╭─ Available data

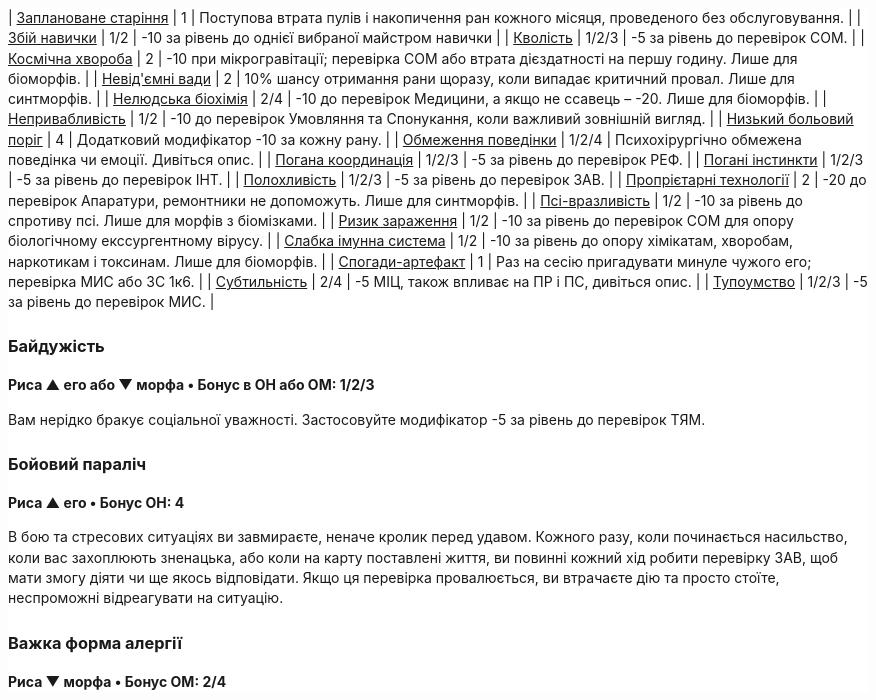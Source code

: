 | [Заплановане старіння](../04/28-traits.md#Заплановане-старіння)       |    1     | Поступова втрата пулів і накопичення ран кожного місяця, проведеного без обслуговування.                                                 |
| [Збій навички](../04/28-traits.md#Збій-навички)                       |   1/2    | -10 за рівень до однієї вибраної майстром навички                                                                                        |
| [Кволість](../04/28-traits.md#Кволість)                               |  1/2/3   | -5 за рівень до перевірок СОМ.                                                                                                           |
| [Космічна хвороба](../04/28-traits.md#Космічна-хвороба)               |    2     | -10 при мікрогравітації; перевірка СОМ або втрата дієздатності на першу годину. Лише для біоморфів.                                      |
| [Невід'ємні вади](../04/28-traits.md#Невідємні-вади)                  |    2     | 10% шансу отримання рани щоразу, коли випадає критичний провал. Лише для синтморфів.                                                     |
| [Нелюдська біохімія](../04/28-traits.md#Нелюдська-біохімія)           |   2/4    | -10 до перевірок Медицини, а якщо не ссавець – -20. Лише для біоморфів.                                                                  |
| [Непривабливість](../04/28-traits.md#Непривабливість)                 |   1/2    | -10 до перевірок Умовляння та Спонукання, коли важливий зовнішній вигляд.                                                                |
| [Низький больовий поріг](../04/28-traits.md#Низький-больовий-поріг)   |    4     | Додатковий модифікатор -10 за кожну рану.                                                                                                |
| [Обмеження поведінки](../04/28-traits.md#Обмеження-поведінки)         |  1/2/4   | Психохірургічно обмежена поведінка чи емоції. Дивіться опис.                                                                             |
| [Погана координація](../04/28-traits.md#Погана-координація)           |  1/2/3   | -5 за рівень до перевірок РЕФ.                                                                                                           |
| [Погані інстинкти](../04/28-traits.md#Погані-інстинкти)               |  1/2/3   | -5 за рівень до перевірок ІНТ.                                                                                                           |
| [Полохливість](../04/28-traits.md#Полохливість)                       |  1/2/3   | -5 за рівень до перевірок ЗАВ.                                                                                                           |
| [Пропрієтарні технології](../04/28-traits.md#Пропрієтарні-технології) |    2     | -20 до перевірок Апаратури, ремонтники не допоможуть. Лише для синтморфів.                                                               |
| [Псі-вразливість](../04/28-traits.md#Псі-вразливість)                 |   1/2    | -10 за рівень до спротиву псі. Лише для морфів з біомізками.                                                                             |
| [Ризик зараження](../04/28-traits.md#Ризик-зараження)                 |   1/2    | -10 за рівень до перевірок СОМ для опору біологічному екссургентному вірусу.                                                             |
| [Слабка імунна система](../04/28-traits.md#Слабка-імунна-система)     |   1/2    | -10 за рівень до опору хімікатам, хворобам, наркотикам і токсинам. Лише для біоморфів.                                                   |
| [Спогади-артефакт](../04/28-traits.md#Спогади-артефакт)               |    1     | Раз на сесію пригадувати минуле чужого его; перевірка МИС або ЗС 1к6.                                                                    |
| [Субтильність](../04/28-traits.md#Субтильність)                       |   2/4    | -5&nbsp;МІЦ, також впливає на ПР і ПС, дивіться опис.                                                                                    |
| [Тупоумство](../04/28-traits.md#Тупоумство)                           |  1/2/3   | -5 за рівень до перевірок МИС.                                                                                                           |

</blockquote>

### Байдужість

**Риса ▲ его або ▼ морфа • Бонус в ОН або ОМ: 1/2/3**

Вам нерідко бракує соціальної уважності. Застосовуйте модифікатор -5 за рівень до перевірок ТЯМ.

### Бойовий параліч

**Риса ▲ его • Бонус ОН: 4**

В бою та стресових ситуаціях ви завмираєте, неначе кролик перед удавом. Кожного разу, коли починається насильство, коли вас захоплюють зненацька, або коли на карту поставлені життя, ви повинні кожний хід робити перевірку ЗАВ, щоб мати змогу діяти чи ще якось відповідати. Якщо ця перевірка провалюється, ви втрачаєте дію та просто стоїте, неспроможні відреагувати на ситуацію.

### Важка форма алергії

**Риса ▼ морфа • Бонус ОМ: 2/4**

╰─

### Exercise objective:
Copy out every entry above verbatim. Leave each picture out.

### Completed task:
Source code

: | [Заплановане старіння](../04/28-traits.md#Заплановане-старіння)       |    1     | Поступова втрата пулів і накопичення ран кожного місяця, проведеного без обслуговування.                                                 |
| [Збій навички](../04/28-traits.md#Збій-навички)                       |   1/2    | -10 за рівень до однієї вибраної майстром навички                                                                                        |
| [Кволість](../04/28-traits.md#Кволість)                               |  1/2/3   | -5 за рівень до перевірок СОМ.                                                                                                           |
| [Космічна хвороба](../04/28-traits.md#Космічна-хвороба)               |    2     | -10 при мікрогравітації; перевірка СОМ або втрата дієздатності на першу годину. Лише для біоморфів.                                      |
| [Невід'ємні вади](../04/28-traits.md#Невідємні-вади)                  |    2     | 10% шансу отримання рани щоразу, коли випадає критичний провал. Лише для синтморфів.                                                     |
| [Нелюдська біохімія](../04/28-traits.md#Нелюдська-біохімія)           |   2/4    | -10 до перевірок Медицини, а якщо не ссавець – -20. Лише для біоморфів.                                                                  |
| [Непривабливість](../04/28-traits.md#Непривабливість)                 |   1/2    | -10 до перевірок Умовляння та Спонукання, коли важливий зовнішній вигляд.                                                                |
| [Низький больовий поріг](../04/28-traits.md#Низький-больовий-поріг)   |    4     | Додатковий модифікатор -10 за кожну рану.                                                                                                |
| [Обмеження поведінки](../04/28-traits.md#Обмеження-поведінки)         |  1/2/4   | Психохірургічно обмежена поведінка чи емоції. Дивіться опис.                                                                             |
| [Погана координація](../04/28-traits.md#Погана-координація)           |  1/2/3   | -5 за рівень до перевірок РЕФ.                                                                                                           |
| [Погані інстинкти](../04/28-traits.md#Погані-інстинкти)               |  1/2/3   | -5 за рівень до перевірок ІНТ.                                                                                                           |
| [Полохливість](../04/28-traits.md#Полохливість)                       |  1/2/3   | -5 за рівень до перевірок ЗАВ.                                                                                                           |
| [Пропрієтарні технології](../04/28-traits.md#Пропрієтарні-технології) |    2     | -20 до перевірок Апаратури, ремонтники не допоможуть. Лише для синтморфів.                                                               |
| [Псі-вразливість](../04/28-traits.md#Псі-вразливість)                 |   1/2    | -10 за рівень до спротиву псі. Лише для морфів з біомізками.                                                                             |
| [Ризик зараження](../04/28-traits.md#Ризик-зараження)                 |   1/2    | -10 за рівень до перевірок СОМ для опору біологічному екссургентному вірусу.                                                             |
| [Слабка імунна система](../04/28-traits.md#Слабка-імунна-система)     |   1/2    | -10 за рівень до опору хімікатам, хворобам, наркотикам і токсинам. Лише для біоморфів.                                                   |
| [Спогади-артефакт](../04/28-traits.md#Спогади-артефакт)               |    1     | Раз на сесію пригадувати минуле чужого его; перевірка МИС або ЗС 1к6.                                                                    |
| [Субтильність](../04/28-traits.md#Субтильність)                       |   2/4    | -5&nbsp;МІЦ, також впливає на ПР і ПС, дивіться опис.                                                                                    |
| [Тупоумство](../04/28-traits.md#Тупоумство)                           |  1/2/3   | -5 за рівень до перевірок МИС.                                                                                                           |

</blockquote>

### Байдужість

**Риса ▲ его або ▼ морфа • Бонус в ОН або ОМ: 1/2/3**

Вам нерідко бракує соціальної уважності. Застосовуйте модифікатор -5 за рівень до перевірок ТЯМ.

### Бойовий параліч

**Риса ▲ его • Бонус ОН: 4**

В бою та стресових ситуаціях ви завмираєте, неначе кролик перед удавом. Кожного разу, коли починається насильство, коли вас захоплюють зненацька, або коли на карту поставлені життя, ви повинні кожний хід робити перевірку ЗАВ, щоб мати змогу діяти чи ще якось відповідати. Якщо ця перевірка провалюється, ви втрачаєте дію та просто стоїте, неспроможні відреагувати на ситуацію.

### Важка форма алергії

**Риса ▼ морфа • Бонус ОМ: 2/4**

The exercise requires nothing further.